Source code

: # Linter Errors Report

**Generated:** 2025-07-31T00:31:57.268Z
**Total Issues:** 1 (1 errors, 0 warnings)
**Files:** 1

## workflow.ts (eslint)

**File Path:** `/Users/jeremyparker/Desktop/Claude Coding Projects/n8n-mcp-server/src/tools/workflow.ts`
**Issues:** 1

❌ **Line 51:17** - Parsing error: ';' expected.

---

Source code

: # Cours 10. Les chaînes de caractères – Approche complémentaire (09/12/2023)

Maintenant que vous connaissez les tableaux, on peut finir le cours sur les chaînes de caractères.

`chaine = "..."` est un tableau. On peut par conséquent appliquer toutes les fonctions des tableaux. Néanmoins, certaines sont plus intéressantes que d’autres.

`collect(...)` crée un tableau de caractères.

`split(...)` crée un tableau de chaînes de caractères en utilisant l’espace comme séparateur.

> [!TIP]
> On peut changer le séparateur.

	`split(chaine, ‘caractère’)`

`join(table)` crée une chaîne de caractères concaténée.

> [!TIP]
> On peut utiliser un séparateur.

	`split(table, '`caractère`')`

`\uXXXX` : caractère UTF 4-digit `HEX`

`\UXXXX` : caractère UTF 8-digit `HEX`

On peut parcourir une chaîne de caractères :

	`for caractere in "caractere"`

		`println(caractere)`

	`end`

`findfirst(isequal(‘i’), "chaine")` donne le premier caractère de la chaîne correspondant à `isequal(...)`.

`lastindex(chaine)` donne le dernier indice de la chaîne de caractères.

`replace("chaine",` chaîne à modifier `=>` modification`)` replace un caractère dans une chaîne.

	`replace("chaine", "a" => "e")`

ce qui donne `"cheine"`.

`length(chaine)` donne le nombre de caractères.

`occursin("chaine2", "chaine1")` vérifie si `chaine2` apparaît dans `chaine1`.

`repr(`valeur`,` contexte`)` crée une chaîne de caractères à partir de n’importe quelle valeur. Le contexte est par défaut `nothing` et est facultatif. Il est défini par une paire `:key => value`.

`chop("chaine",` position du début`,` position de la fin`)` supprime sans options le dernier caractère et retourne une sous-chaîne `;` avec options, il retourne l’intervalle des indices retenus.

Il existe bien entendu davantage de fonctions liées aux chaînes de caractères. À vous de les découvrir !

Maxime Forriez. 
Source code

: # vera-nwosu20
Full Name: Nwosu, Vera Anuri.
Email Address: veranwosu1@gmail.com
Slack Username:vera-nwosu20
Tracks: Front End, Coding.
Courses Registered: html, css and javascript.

* **What the task asks**:
Among the lines above, which hold the word "peut"? Report each one.

* **Exercise solution**:
Maintenant que vous connaissez les tableaux, on peut finir le cours sur les chaînes de caractères.
`chaine = "..."` est un tableau. On peut par conséquent appliquer toutes les fonctions des tableaux. Néanmoins, certaines sont plus intéressantes que d’autres.
> On peut changer le séparateur.
> On peut utiliser un séparateur.
On peut parcourir une chaîne de caractères :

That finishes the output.